Advogado(s) do reclamante: RUBENS GASPAR SERRA
APELADO: JOAQUIM BANDEIRA DE SOUSA
Advogado(s) do reclamado: ANA PAULA CAVALCANTE DE MOURA
RELATOR(A): Desembargador LUIZ GONZAGA BRANDÃO DE CARVALHO
EMENTA
APELAÇÃO CÍVEL. AÇÃO DE REPETIÇÃO DE INDÉBITO C/C INDENIZAÇÃO POR DANOS MORAIS C/C COM TUTELA DE URGÊNCIA.RELAÇÃO DE CONSUMO. AUSÊNCIA DE CONTRATO. NÃO COMPROVADA A CONTRATAÇÃO. NULIDADE DO CONTRATO. RESTITUIÇÃO EM DOBRO DOS VALORES DESCONTADOS. DANO MORAL PRESENTE. RECURSO IMPROVIDO.1. É cabível a aplicação do art.6º, VIII do CDC, relativo à inversão do ônus da prova, considerando-se a capacidade, dificuldade ou hipossuficiência de cada parte, cabendo à instituição financeira, e não à parte autora, a encargo de provar a regularidade do contrato pactuado. 2. Por se tratar de relação de consumo, cinge-se que a responsabilidade será objetiva, ou seja, responderá pelo dano independentemente de está presente o elemento de culpa.3. Com base no histórico do INS juntado a inicial, mostra-se o banco ora apelante como responsável pelos descontos ora discutidos na lide.4. O banco apelante não apresentou qualquer documento que comprove a realização de tal negócio jurídico. Não foi apresentado contrato ou qualquer documentação que confirme o recebimento do valor supostamente contratado pelo apelado, bem como qualquer prova que exime a responsabilidade do recorrente.5. Deve ser anulado o suposto contrato entabulado e devolvido à parte os valores descontados indevidamente.6. É notável que os descontos foram efetuados com base em contrato totalmente nulo, tendo o banco procedido de forma ilegal, portanto, a conduta intencional do banco de efetuar descontos nos proventos da aposentadoria do apelado, resulta em má-fé, pois o consentimento inexistiu de fato.

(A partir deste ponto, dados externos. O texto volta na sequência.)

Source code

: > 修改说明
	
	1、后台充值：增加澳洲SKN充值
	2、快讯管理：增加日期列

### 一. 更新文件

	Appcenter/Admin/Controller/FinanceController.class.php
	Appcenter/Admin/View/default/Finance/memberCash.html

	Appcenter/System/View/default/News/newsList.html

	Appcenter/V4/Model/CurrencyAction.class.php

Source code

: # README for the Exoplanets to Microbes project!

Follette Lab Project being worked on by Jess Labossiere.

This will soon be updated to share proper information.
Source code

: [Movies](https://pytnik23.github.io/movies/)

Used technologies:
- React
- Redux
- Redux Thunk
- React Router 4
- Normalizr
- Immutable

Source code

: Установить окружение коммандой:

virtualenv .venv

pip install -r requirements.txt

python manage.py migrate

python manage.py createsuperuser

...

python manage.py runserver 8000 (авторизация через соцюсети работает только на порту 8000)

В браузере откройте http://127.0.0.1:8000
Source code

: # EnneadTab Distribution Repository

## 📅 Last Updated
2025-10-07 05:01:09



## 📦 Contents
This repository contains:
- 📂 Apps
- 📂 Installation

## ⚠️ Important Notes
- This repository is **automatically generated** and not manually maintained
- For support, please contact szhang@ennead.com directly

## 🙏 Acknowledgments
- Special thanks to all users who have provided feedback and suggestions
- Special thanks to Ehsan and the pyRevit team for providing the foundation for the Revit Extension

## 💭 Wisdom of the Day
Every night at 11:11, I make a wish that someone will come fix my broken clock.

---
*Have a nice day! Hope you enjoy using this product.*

Assim, a restituição em dobro dos valores indevidamente abatidos é medida que se impõe.6. Já o dano moral, este se configura como in re ipsa, isto é, presumidamente prova-se tão somente pela ofensa ou constrangimento. 7. Recurso improvido. O Ministério Público, devolveu os autos sem emitir parecer de mérito, ante a ausência de interesse público que justificasse a sua intervenção.
RELATÓRIO
Cuida-se de recurso de Apelação Cível, interposto por BANCO BRADESCO FINANCIAMENTOS S.A., já qualificado processualmente, em face de decisão proferida pelo MM. Juízo da Vara Única da Comarca de Elesbão Veloso, nos autos da Ação de Repetição de Indébito c/c Indenização por Danos Morais c/c com Tutela de Urgência (processo nº 0800062-52.2018.8.18.0049) que lhe move JOAQUIM BANDEIRA DE SOUSA, igualmente qualificado processualmente.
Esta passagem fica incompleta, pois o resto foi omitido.